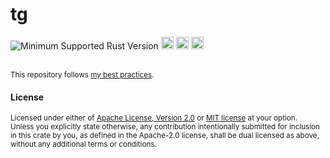 # tg
![Minimum Supported Rust Version](https://img.shields.io/badge/rustc-1.74+-ab6000.svg)
[<img alt="crates.io" src="https://img.shields.io/crates/v/tg.svg?style=for-the-badge&color=fc8d62&logo=rust" height="20">](https://crates.io/crates/tg)
[<img alt="docs.rs" src="https://img.shields.io/badge/docs.rs-tg-66c2a5?style=for-the-badge&labelColor=555555&logo=docs.rs" height="20">](https://docs.rs/tg)
[<img alt="build status" src="https://img.shields.io/github/actions/workflow/status/valeratrades/tg/ci.yml?branch=master&style=for-the-badge" height="20">](https://github.com/valeratrades/tg/actions?query=branch%3Amaster)

<br>

<sup>
This repository follows <a href="https://github.com/valeratrades/.github/tree/master/best_practices">my best practices</a>.
</sup>

#### License

<sup>
Licensed under either of <a href="LICENSE-APACHE">Apache License, Version
2.0</a> or <a href="LICENSE-MIT">MIT license</a> at your option.
</sup>

<br>

<sub>
Unless you explicitly state otherwise, any contribution intentionally submitted
for inclusion in this crate by you, as defined in the Apache-2.0 license, shall
be dual licensed as above, without any additional terms or conditions.
</sub>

= = = =

Print the material above verbatim, no images.

- [SOLUTION]
 # tg
![Minimum Supported Rust Version](https://img.shields.io/badge/rustc-1.74+-ab6000.svg)
[<img alt="crates.io" src="https://img.shields.io/crates/v/tg.svg?style=for-the-badge&color=fc8d62&logo=rust" height="20">](https://crates.io/crates/tg)
[<img alt="docs.rs" src="https://img.shields.io/badge/docs.rs-tg-66c2a5?style=for-the-badge&labelColor=555555&logo=docs.rs" height="20">](https://docs.rs/tg)
[<img alt="build status" src="https://img.shields.io/github/actions/workflow/status/valeratrades/tg/ci.yml?branch=master&style=for-the-badge" height="20">](https://github.com/valeratrades/tg/actions?query=branch%3Amaster)

<br>

<sup>
This repository follows <a href="https://github.com/valeratrades/.github/tree/master/best_practices">my best practices</a>.
</sup>

#### License

<sup>
Licensed under either of <a href="LICENSE-APACHE">Apache License, Version
2.0</a> or <a href="LICENSE-MIT">MIT license</a> at your option.
</sup>

<br>

<sub>
Unless you explicitly state otherwise, any contribution intentionally submitted
for inclusion in this crate by you, as defined in the Apache-2.0 license, shall
be dual licensed as above, without any additional terms or conditions.
</sub>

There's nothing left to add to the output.